The CEO added that Merck's investment can be interpreted as a localization strategy being pursued in Korea to respond actively to demand from customers here.
"The 600 million euro investment announcement demonstrates that we are very much interested in localizing our core supply chain. For several reasons, we have to be fast in responding to customers' needs. Second, of course, we need to become more independent from supply chain struggles," he said. "The more you localize, the less you are exposed to these kinds of challenges."
As part of Merck's effort to enhance cooperation with Korea, Beckmann also had a meeting with the industry minister to discuss the nation's high-tech industry vision and ways to secure a stable supply chain for high-tech materials.
Industry Minister Moon Sung-wook said after meeting with Beckmann, Oct. 8, "The investment from Merck will allow Korea to secure a stable supply chain for semiconductor materials, advanced technologies and skilled labor."
"Merck's investment in Korea will be a win-win for Korea in terms of securing stable supply chains, advanced technologies and manpower, and Merck will also establish stable business relationships with companies here," Moon added.

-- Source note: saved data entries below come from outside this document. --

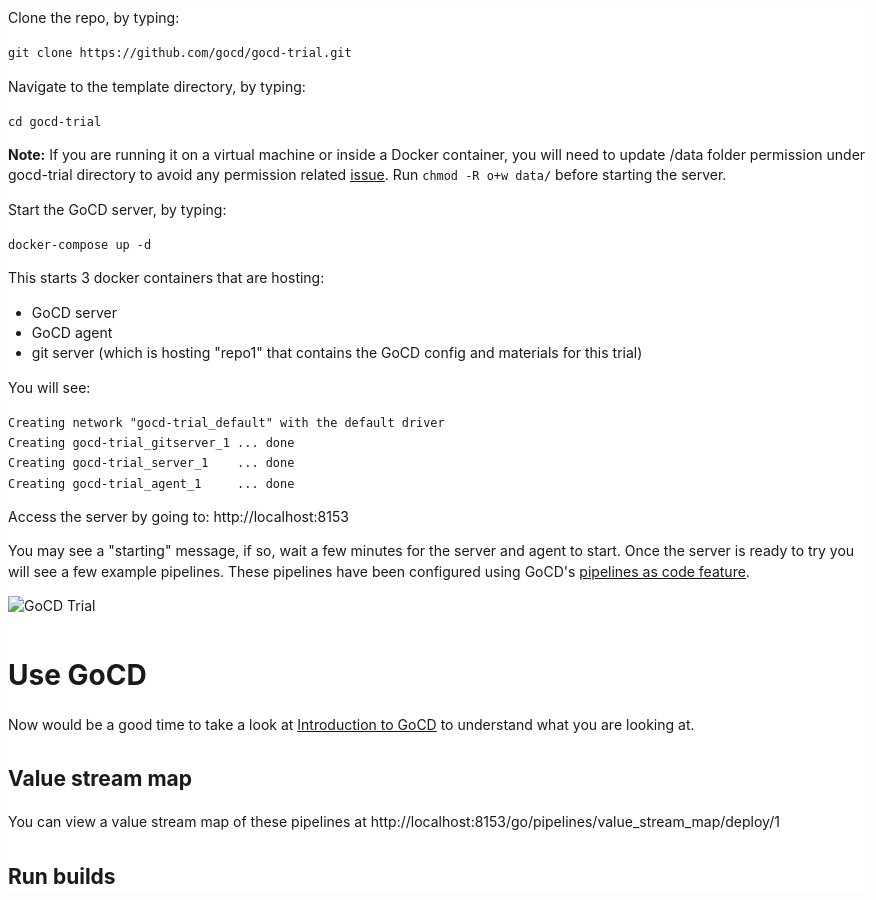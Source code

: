Clone the repo, by typing:

```
git clone https://github.com/gocd/gocd-trial.git
```

Navigate to the template directory, by typing:

```
cd gocd-trial
```
**Note:** If you are running it on a virtual machine or inside a Docker container, you will need to update /data folder permission under gocd-trial directory to avoid any permission related [issue](https://github.com/gocd/gocd-trial/issues/11). Run `chmod -R o+w data/` before starting the server.

Start the GoCD server, by typing:

```
docker-compose up -d
```

This starts 3 docker containers that are hosting:
- GoCD server
- GoCD agent
- git server (which is hosting "repo1" that contains the GoCD config and materials for this trial)

You will see:


```
Creating network "gocd-trial_default" with the default driver
Creating gocd-trial_gitserver_1 ... done
Creating gocd-trial_server_1    ... done
Creating gocd-trial_agent_1     ... done
```

Access the server by going to: http://localhost:8153

You may see a "starting" message, if so, wait a few minutes for the server and agent to start. Once the server is ready to try you will see a few example pipelines. These pipelines have been configured using GoCD's [pipelines as code feature](https://docs.gocd.org/current/advanced_usage/pipelines_as_code.html).

![GoCD Trial](/images/GoCD_Docker_Template_image_1.png)

# Use GoCD

Now would be a good time to take a look at [Introduction to GoCD](https://www.gocd.org/getting-started/part-1/) to understand what you are looking at.

## Value stream map

You can view a value stream map of these pipelines at http://localhost:8153/go/pipelines/value_stream_map/deploy/1

## Run builds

Merck established its Korean subsidiary in 1989 and operates 11 research and production sites here. The company's Korean branch has 1,350 employees in electronics, healthcare and life sciences.
|Kai Beckmann, CEO of Merck Electronics, speaks during an interview with The Korea Times at the Grand InterContinental Seoul Parnas hotel, Oct. 8. Courtesy of Merck Korea|
Achieving carbon neutrality by 2040
With regards to environmental, social and corporate governance (ESG) management, which has increasingly emerged as a set of core values for achieving sustainable growth, Beckmann emphasized that ESG principles have always been part of Merck's business strategies.
"Sustainability has always been a very important topic," he said, saying that the company will achieve climate neutrality by 2040 and reduce its resource consumption.
Among the company's business divisions, Merck Electronics wants to contribute to the sustainability of material innovation, he added.
"We believe that this sustainability can be realized with our accumulated scientific knowledge and responsible entrepreneurship. In that sense, energy efficiency and green technology, the biggest issues for sustainability, are important keywords for us, and provide an important direction for the development of the materials we are providing," he said.
As one example of a way the company has tried to improve in terms of ESG standards, the CEO introduced its ultra-brightness fringe field switching (UB-FFS), a display technology that enhances any device with a brighter display, longer runtime and better viewing angles.
"Our UB-FFS technology is a good example. UB-FFS is a liquid crystal technology that has been commercialized in smartphones and tablets, but has recently expanded its application to large TVs. UBplus, this extended technology, is a liquid crystal technology required to meet energy efficiency guidelines as TV resolutions increase from 4K to 8K.
"Our UBPlus technology improves luminous efficiency by 15 percent compared to IPS or FFS LC technology. As a result, energy consumption and CO2 emissions can be reduced. If all the TVs in the world were operated with 15-percent higher light efficiency, we could reduce CO2 emissions by the equivalent of 900 airplanes annually," he said.